Middle East News Agency

Agency overview
- Formed: 15 December 1955; 70 years ago
- Jurisdiction: Egyptian government
- Headquarters: Cairo
- Parent agency: Ministry of Information
- Website: mena.org.eg

= Middle East News Agency =

Egyptian news agency

The Middle East News Agency (MENA) is a news agency based in Egypt. It is run and controlled by the Egyptian government.

==History==
The MENA was founded on 15 December 1955 as a joint stock company owned by Egyptian press establishments. The agency, based in Cairo, began its operations on 28 February 1956. The owner of the agency became the Egyptian government in 1962. In 1978, the agency's owner became the Shura Council. In 1980, a board of directors was established and began to run the agency. It was later attached to the Ministry of Information.

==Operations==
Mustafa Naguib is among the former chiefs of the agency. Mahfuz Al Ansari also served in the post. In July 2005, he was replaced by Abdullah Hassan as editor-in-chief. In June 2014, Alaa Heidar was appointed editor-in-chief of the agency.

The MENA is the member of the Federation of Arab News Agencies that includes the national news agencies of 18 Arab countries. The agency had cooperation with around 25 news agencies in the 1990s. It is published in three languages: Arabic, English and French.

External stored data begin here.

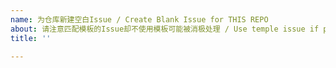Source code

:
 ```yaml
---
name: 为仓库新建空白Issue / Create Blank Issue for THIS REPO
about: 请注意匹配模板的Issue却不使用模板可能被消极处理 / Use temple issue if possible, or your issue will be processed negatively.
title: ''

---
```


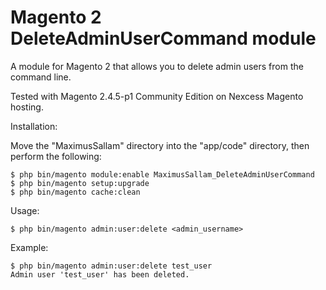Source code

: # Magento 2 DeleteAdminUserCommand module

A module for Magento 2 that allows you to delete admin users from the command line.

Tested with Magento 2.4.5-p1 Community Edition on Nexcess Magento hosting.

Installation:

Move the "MaximusSallam" directory into the "app/code" directory, then perform the following:
```
$ php bin/magento module:enable MaximusSallam_DeleteAdminUserCommand
$ php bin/magento setup:upgrade
$ php bin/magento cache:clean
```
Usage:
```
$ php bin/magento admin:user:delete <admin_username>
```
Example: 
```
$ php bin/magento admin:user:delete test_user
Admin user 'test_user' has been deleted.
```
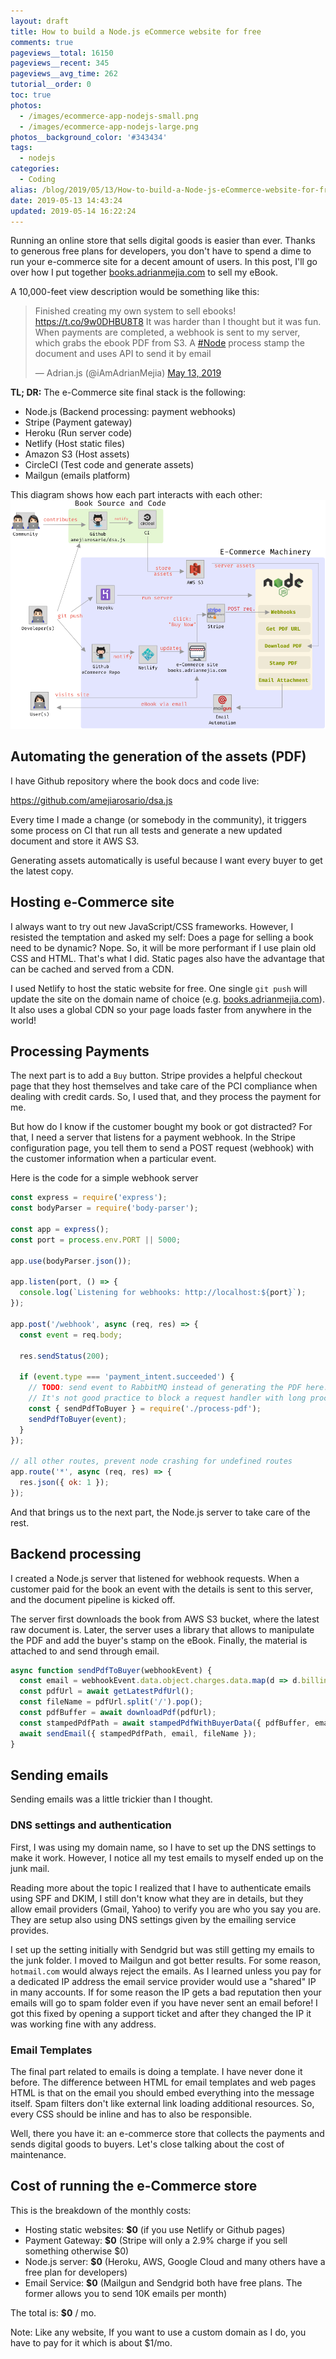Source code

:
```yaml
---
layout: draft
title: How to build a Node.js eCommerce website for free
comments: true
pageviews__total: 16150
pageviews__recent: 345
pageviews__avg_time: 262
tutorial__order: 0
toc: true
photos:
  - /images/ecommerce-app-nodejs-small.png
  - /images/ecommerce-app-nodejs-large.png
photos__background_color: '#343434'
tags:
  - nodejs
categories:
  - Coding
alias: /blog/2019/05/13/How-to-build-a-Node-js-eCommerce-website-for-free/
date: 2019-05-13 14:43:24
updated: 2019-05-14 16:22:24
---
```


<script async src="https://platform.twitter.com/widgets.js" charset="utf-8"></script>


Running an online store that sells digital goods is easier than ever. Thanks to generous free plans for developers, you don't have to spend a dime to run your e-commerce site for a decent amount of users. In this post, I'll go over how I put together [books.adrianmejia.com](https://books.adrianmejia.com) to sell my eBook.

<!-- more -->

A 10,000-feet view description would be something like this:

<!-- https://twitter.com/iAmAdrianMejia/status/1127918275705413632 -->
<blockquote class="twitter-tweet"><p lang="en" dir="ltr">Finished creating my own system to sell ebooks! <a href="https://t.co/9w0DHBU8T8">https://t.co/9w0DHBU8T8</a> It was harder than I thought but it was fun. When payments are completed, a webhook is sent to my server, which grabs the ebook PDF from S3. A <a href="https://twitter.com/hashtag/Node?src=hash&amp;ref_src=twsrc%5Etfw">#Node</a> process stamp the document and uses API to send it by email</p>&mdash; Adrian.js (@iAmAdrianMejia) <a href="https://twitter.com/iAmAdrianMejia/status/1127918275705413632?ref_src=twsrc%5Etfw">May 13, 2019</a></blockquote>

**TL; DR:** The e-Commerce site final stack is the following:
- Node.js (Backend processing: payment webhooks)
- Stripe (Payment gateway)
- Heroku (Run server code)
- Netlify (Host static files)
- Amazon S3 (Host assets)
- CircleCI (Test code and generate assets)
- Mailgun (emails platform)

This diagram shows how each part interacts with each other:
![nodejs e-commerce app](/images/e-commerce-app-nodejs3.png)

## Automating the generation of the assets (PDF)

I have Github repository where the book docs and code live:

https://github.com/amejiarosario/dsa.js

Every time I made a change (or somebody in the community), it triggers some process on CI that run all tests and generate a new updated document and store it AWS S3.

Generating assets automatically is useful because I want every buyer to get the latest copy.

## Hosting e-Commerce site

I always want to try out new JavaScript/CSS frameworks. However, I resisted the temptation and asked my self: Does a page for selling a book need to be dynamic? Nope. So, it will be more performant if I use plain old CSS and HTML. That's what I did.
Static pages also have the advantage that can be cached and served from a CDN.

I used Netlify to host the static website for free. One single `git push`  will update the site on the domain name of choice (e.g. [books.adrianmejia.com](https://books.adrianmejia.com)). It also uses a global CDN so your page loads faster from anywhere in the world!

## Processing Payments

The next part is to add a `Buy` button. Stripe provides a helpful checkout page that they host themselves and take care of the PCI compliance when dealing with credit cards. So, I used that, and they process the payment for me.

But how do I know if the customer bought my book or got distracted? For that, I need a server that listens for a payment webhook. In the Stripe configuration page, you tell them to send a POST request (webhook) with the customer information when a particular event.

Here is the code for a simple webhook server

```js
const express = require('express');
const bodyParser = require('body-parser');

const app = express();
const port = process.env.PORT || 5000;

app.use(bodyParser.json());

app.listen(port, () => {
  console.log(`Listening for webhooks: http://localhost:${port}`);
});

app.post('/webhook', async (req, res) => {
  const event = req.body;

  res.sendStatus(200);

  if (event.type === 'payment_intent.succeeded') {
    // TODO: send event to RabbitMQ instead of generating the PDF here.
    // It's not good practice to block a request handler with long processes
    const { sendPdfToBuyer } = require('./process-pdf');
    sendPdfToBuyer(event);
  }
});

// all other routes, prevent node crashing for undefined routes
app.route('*', async (req, res) => {
  res.json({ ok: 1 });
});
```

And that brings us to the next part, the Node.js server to take care of the rest.

## Backend processing

I created a Node.js server that listened for webhook requests.  When a customer paid for the book an event with the details is sent to this server, and the document pipeline is kicked off.

The server first downloads the book from AWS S3 bucket, where the latest raw document is. Later, the server uses a library that allows to manipulate the PDF and add the buyer's stamp on the eBook. Finally, the material is attached to and send through email.

```js
async function sendPdfToBuyer(webhookEvent) {
  const email = webhookEvent.data.object.charges.data.map(d => d.billing_details.email).join(', ');
  const pdfUrl = await getLatestPdfUrl();
  const fileName = pdfUrl.split('/').pop();
  const pdfBuffer = await downloadPdf(pdfUrl);
  const stampedPdfPath = await stampedPdfWithBuyerData({ pdfBuffer, email, fileName });
  await sendEmail({ stampedPdfPath, email, fileName });
}
```

## Sending emails

Sending emails was a little trickier than I thought.

### DNS settings and authentication

First, I was using my domain name, so I have to set up the DNS settings to make it work. However, I notice all my test emails to myself ended up on the junk mail.

Reading more about the topic I realized that I have to authenticate emails using SPF and DKIM, I still don't know what they are in details, but they allow email providers (Gmail, Yahoo) to verify you are who you say you are. They are setup also using DNS settings given by the emailing service provides.

I set up the setting initially with Sendgrid but was still getting my emails to the junk folder. I moved to Mailgun and got better results. For some reason, `hotmail.com` would always reject the emails. As I learned unless you pay for a dedicated IP address the email service provider would use a "shared" IP in many accounts. If for some reason the IP gets a bad reputation then your emails will go to spam folder even if you have never sent an email before! I got this fixed by opening a support ticket and after they changed the IP it was working fine with any address.

### Email Templates

The final part related to emails is doing a template. I have never done it before. The difference between HTML for email templates and web pages HTML is that on the email you should embed everything into the message itself. Spam filters don't like external link loading additional resources. So, every CSS should be inline and has to also be responsible.

Well, there you have it: an e-commerce store that collects the payments and sends digital goods to buyers. Let's close talking about the cost of maintenance.

## Cost of running the e-Commerce store

This is the breakdown of the monthly costs:

- Hosting static websites: **$0** (if you use Netlify or Github pages)
- Payment Gateway: **$0** (Stripe will only a 2.9% charge if you sell something otherwise $0)
- Node.js server: **$0** (Heroku, AWS, Google Cloud and many others have a free plan for developers)
- Email Service: **$0** (Mailgun and Sendgrid both have free plans. The former allows you to send 10K emails per month)

The total is: **$0** / mo.

Note: Like any website, If you want to use a custom domain as I do, you have to pay for it which is about $1/mo.
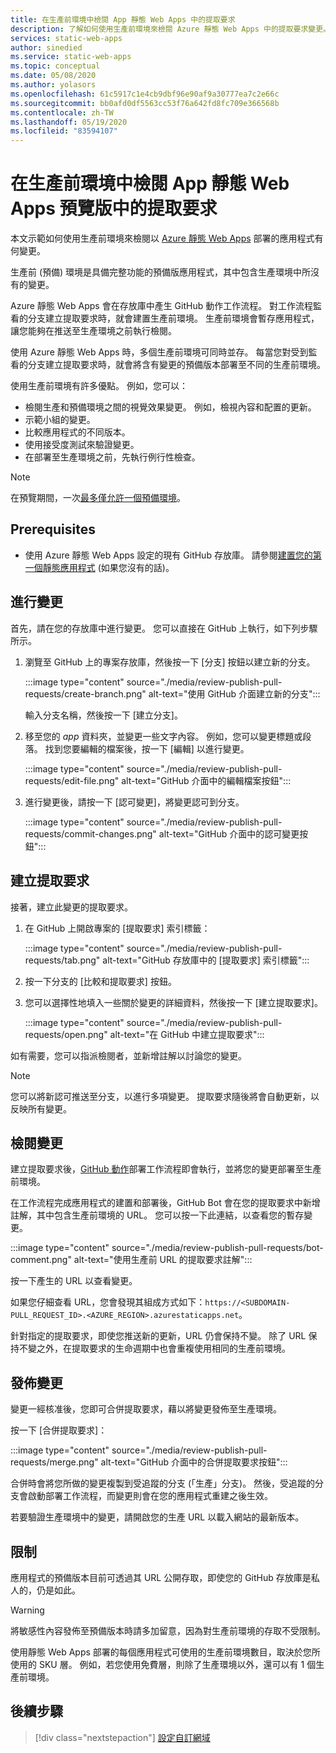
 ```yaml
---
title: 在生產前環境中檢閱 App 靜態 Web Apps 中的提取要求
description: 了解如何使用生產前環境來檢閱 Azure 靜態 Web Apps 中的提取要求變更。
services: static-web-apps
author: sinedied
ms.service: static-web-apps
ms.topic: conceptual
ms.date: 05/08/2020
ms.author: yolasors
ms.openlocfilehash: 61c5917c1e4cb9dbf96e90af9a30777ea7c2e66c
ms.sourcegitcommit: bb0afd0df5563cc53f76a642fd8fc709e366568b
ms.contentlocale: zh-TW
ms.lasthandoff: 05/19/2020
ms.locfileid: "83594107"
---
```

# <a name="review-pull-requests-in-pre-production-environments-in-azure-static-web-apps-preview"></a>在生產前環境中檢閱 App 靜態 Web Apps 預覽版中的提取要求

本文示範如何使用生產前環境來檢閱以 [Azure 靜態 Web Apps](overview.md) 部署的應用程式有何變更。

生產前 (預備) 環境是具備完整功能的預備版應用程式，其中包含生產環境中所沒有的變更。

Azure 靜態 Web Apps 會在存放庫中產生 GitHub 動作工作流程。 對工作流程監看的分支建立提取要求時，就會建置生產前環境。 生產前環境會暫存應用程式，讓您能夠在推送至生產環境之前執行檢閱。

使用 Azure 靜態 Web Apps 時，多個生產前環境可同時並存。 每當您對受到監看的分支建立提取要求時，就會將含有變更的預備版本部署至不同的生產前環境。

使用生產前環境有許多優點。 例如，您可以：

- 檢閱生產和預備環境之間的視覺效果變更。 例如，檢視內容和配置的更新。
- 示範小組的變更。
- 比較應用程式的不同版本。
- 使用接受度測試來驗證變更。
- 在部署至生產環境之前，先執行例行性檢查。

> [!NOTE]
> 在預覽期間，一次[最多僅允許一個預備環境](quotas.md)。

## <a name="prerequisites"></a>Prerequisites

- 使用 Azure 靜態 Web Apps 設定的現有 GitHub 存放庫。 請參閱[建置您的第一個靜態應用程式](getting-started.md) (如果您沒有的話)。

## <a name="make-a-change"></a>進行變更

首先，請在您的存放庫中進行變更。 您可以直接在 GitHub 上執行，如下列步驟所示。

1. 瀏覽至 GitHub 上的專案存放庫，然後按一下 [分支] 按鈕以建立新的分支。

    :::image type="content" source="./media/review-publish-pull-requests/create-branch.png" alt-text="使用 GitHub 介面建立新的分支":::

    輸入分支名稱，然後按一下 [建立分支]。

1. 移至您的 _app_ 資料夾，並變更一些文字內容。 例如，您可以變更標題或段落。 找到您要編輯的檔案後，按一下 [編輯] 以進行變更。

    :::image type="content" source="./media/review-publish-pull-requests/edit-file.png" alt-text="GitHub 介面中的編輯檔案按鈕":::

1. 進行變更後，請按一下 [認可變更]，將變更認可到分支。

    :::image type="content" source="./media/review-publish-pull-requests/commit-changes.png" alt-text="GitHub 介面中的認可變更按鈕":::

## <a name="create-a-pull-request"></a>建立提取要求

接著，建立此變更的提取要求。

1. 在 GitHub 上開啟專案的 [提取要求] 索引標籤：

    :::image type="content" source="./media/review-publish-pull-requests/tab.png" alt-text="GitHub 存放庫中的 [提取要求] 索引標籤":::

1. 按一下分支的 [比較和提取要求] 按鈕。

1. 您可以選擇性地填入一些關於變更的詳細資料，然後按一下 [建立提取要求]。

    :::image type="content" source="./media/review-publish-pull-requests/open.png" alt-text="在 GitHub 中建立提取要求":::

如有需要，您可以指派檢閱者，並新增註解以討論您的變更。

> [!NOTE]
> 您可以將新認可推送至分支，以進行多項變更。 提取要求隨後將會自動更新，以反映所有變更。

## <a name="review-changes"></a>檢閱變更

建立提取要求後，[GitHub 動作](https://github.com/features/actions)部署工作流程即會執行，並將您的變更部署至生產前環境。

在工作流程完成應用程式的建置和部署後，GitHub Bot 會在您的提取要求中新增註解，其中包含生產前環境的 URL。 您可以按一下此連結，以查看您的暫存變更。

:::image type="content" source="./media/review-publish-pull-requests/bot-comment.png" alt-text="使用生產前 URL 的提取要求註解":::

按一下產生的 URL 以查看變更。

如果您仔細查看 URL，您會發現其組成方式如下：`https://<SUBDOMAIN-PULL_REQUEST_ID>.<AZURE_REGION>.azurestaticapps.net`。

針對指定的提取要求，即使您推送新的更新，URL 仍會保持不變。 除了 URL 保持不變之外，在提取要求的生命週期中也會重複使用相同的生產前環境。

## <a name="publish-changes"></a>發佈變更

變更一經核准後，您即可合併提取要求，藉以將變更發佈至生產環境。

按一下 [合併提取要求]：

:::image type="content" source="./media/review-publish-pull-requests/merge.png" alt-text="GitHub 介面中的合併提取要求按鈕":::

合併時會將您所做的變更複製到受追蹤的分支 (「生產」分支)。 然後，受追蹤的分支會啟動部署工作流程，而變更則會在您的應用程式重建之後生效。

若要驗證生產環境中的變更，請開啟您的生產 URL 以載入網站的最新版本。

## <a name="limitations"></a>限制

應用程式的預備版本目前可透過其 URL 公開存取，即使您的 GitHub 存放庫是私人的，仍是如此。

> [!WARNING]
> 將敏感性內容發佈至預備版本時請多加留意，因為對生產前環境的存取不受限制。

使用靜態 Web Apps 部署的每個應用程式可使用的生產前環境數目，取決於您所使用的 SKU 層。 例如，若您使用免費層，則除了生產環境以外，還可以有 1 個生產前環境。

## <a name="next-steps"></a>後續步驟

> [!div class="nextstepaction"]
> [設定自訂網域](custom-domain.md)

It has following six major services: (1) Local Arabic news of which target audience is those subscribers living in Egypt and covers political, social, economic, culture and sports news in the Arab world, the Middle East and internationally. (2) Press services which include features news analysis, and photo services and international sectors such as culture, art, science, sports and history. (3) Publications in print which informs the subscribers about printed daily, biweekly and weekly. (4) Cairo Press Review which is a daily English-language publication, offering news published in the Egyptian newspapers. (5) Party Press Review news which is a biweekly publication in English about the main news published in the party newspapers in Egypt and (6) The MEN economic magazine which is a weekly English-language publication and offers the main economic news concerning those who are part of the economy of Egypt.

On 5 February 2014, the agency started a news website, called Bawabet Sharq Al Awsat.

MENA is member of Alliance of Mediterranean News Agencies.